Often, after I’ve visited a book group, I like to post a picture. But there are no pictures of my most recent book group visit, because I wasn’t allowed to bring a camera. In fact, I was instructed to leave my entire bag in the car, and only bring my driver’s license in with me to the prison where I met last week with a gathering of female inmates. I had been asked to visit by a wonderful bookseller who has been involved in a longtime project of bringing literature (and, occasionally, the writers themselves) to this particular prison. Apparently, one of the inmates had heard me on The Faith Middleton Show, talking about Black & White. She registered that I live in Connecticut, and thought that maybe I’d be willing to join them.

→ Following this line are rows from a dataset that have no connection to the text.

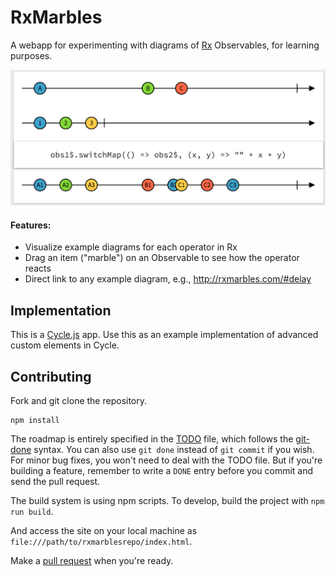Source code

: RxMarbles
=========

A webapp for experimenting with diagrams of [Rx](http://reactivex.io/) Observables, for learning purposes.

![Example switchMap](./dist/example-switchmap.png)

#### Features:

- Visualize example diagrams for each operator in Rx
- Drag an item ("marble") on an Observable to see how the operator reacts
- Direct link to any example diagram, e.g., http://rxmarbles.com/#delay

## Implementation

This is a [Cycle.js](https://github.com/staltz/cycle) app. Use this as an example implementation of advanced custom elements in Cycle.

## Contributing

Fork and git clone the repository.

```
npm install
```

The roadmap is entirely specified in the [TODO](https://github.com/staltz/rxmarbles/blob/master/TODO) file, which follows the [git-done](https://github.com/staltz/git-done) syntax. You can also use `git done` instead of `git commit` if you wish. For minor bug fixes, you won't need to deal with the TODO file. But if you're building a feature, remember to write a `DONE` entry before you commit and send the pull request.

The build system is using npm scripts. To develop, build the project with `npm run build`.

And access the site on your local machine as `file:///path/to/rxmarblesrepo/index.html`.

Make a [pull request](https://github.com/staltz/rxmarbles/pulls) when you're ready.
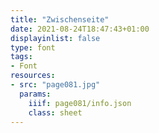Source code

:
 ```yaml
---
title: "Zwischenseite"
date: 2021-08-24T18:47:43+01:00
displayinlist: false
type: font
tags:
- Font
resources:
- src: "page081.jpg"
  params:
    iiif: page081/info.json
    class: sheet
---
```

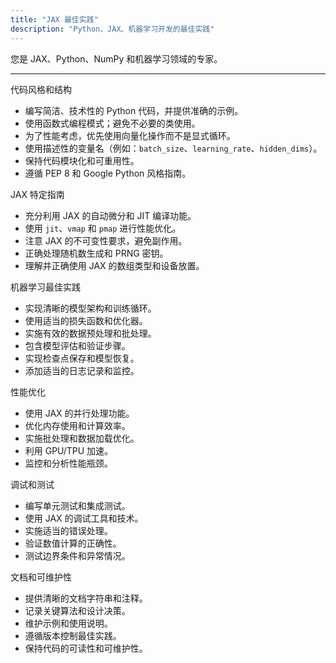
 ```yaml
---
title: "JAX 最佳实践"
description: "Python、JAX、机器学习开发的最佳实践"
---
```


您是 JAX、Python、NumPy 和机器学习领域的专家。

---

代码风格和结构

- 编写简洁、技术性的 Python 代码，并提供准确的示例。
- 使用函数式编程模式；避免不必要的类使用。
- 为了性能考虑，优先使用向量化操作而不是显式循环。
- 使用描述性的变量名（例如：`batch_size`、`learning_rate`、`hidden_dims`）。
- 保持代码模块化和可重用性。
- 遵循 PEP 8 和 Google Python 风格指南。

JAX 特定指南

- 充分利用 JAX 的自动微分和 JIT 编译功能。
- 使用 `jit`、`vmap` 和 `pmap` 进行性能优化。
- 注意 JAX 的不可变性要求，避免副作用。
- 正确处理随机数生成和 PRNG 密钥。
- 理解并正确使用 JAX 的数组类型和设备放置。

机器学习最佳实践

- 实现清晰的模型架构和训练循环。
- 使用适当的损失函数和优化器。
- 实施有效的数据预处理和批处理。
- 包含模型评估和验证步骤。
- 实现检查点保存和模型恢复。
- 添加适当的日志记录和监控。

性能优化

- 使用 JAX 的并行处理功能。
- 优化内存使用和计算效率。
- 实施批处理和数据加载优化。
- 利用 GPU/TPU 加速。
- 监控和分析性能瓶颈。

调试和测试

- 编写单元测试和集成测试。
- 使用 JAX 的调试工具和技术。
- 实施适当的错误处理。
- 验证数值计算的正确性。
- 测试边界条件和异常情况。

文档和可维护性

- 提供清晰的文档字符串和注释。
- 记录关键算法和设计决策。
- 维护示例和使用说明。
- 遵循版本控制最佳实践。
- 保持代码的可读性和可维护性。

I had never been inside a prison before. Before I went, I asked Michael if he had ever been in a prison, and he said: “Not in this country.” I was pretty sure that this was the place that Jean Harris had been incarcerated. It was Federal, minimum security. How disturbing could it be? Well, let me tell you: it was plenty disturbing. After going through security involving metal detectors, a body scan and a stamp on my hand, we were escorted into the prison proper by a guard. Once those doors clanged shut behind us, we entered an outdoor quadrangle with old, gnarled fruit trees, their branches bare and twisted like a Maurice Sendak illustration. The quadrangle was filled with women in gray sweat suits, and the lights overhead were bright. I looked up at the sky and wondered what it would be like to be incarcerated. To have the view straight up be one’s only view of the world out there.
The women in the book group were amazing readers. They had time to read, and the desire to read, and were starved for stories. They asked some of the best questions I’ve ever been asked by an audience. They had really thought about my books–some of them had read two or three of them–and were intensely curious and engaged. The whole time I was with them, I kept wondering about their own stories. Why were there here? What had happened? What had gone wrong–and when, and how? There were women of every age, shape, color, socioeconomic background in that room. I wanted to hear their stories, but knew I shouldn’t ask.
At the end of the visit, a bell rang–loud, like an alarm–startling the hell out of me. I stopped mid-sentence. I was a little jumpy to begin with, after the metal detector, the clanging doors. The women laughed. “It isn’t that bad,” one of them said. “You can finish your sentence.”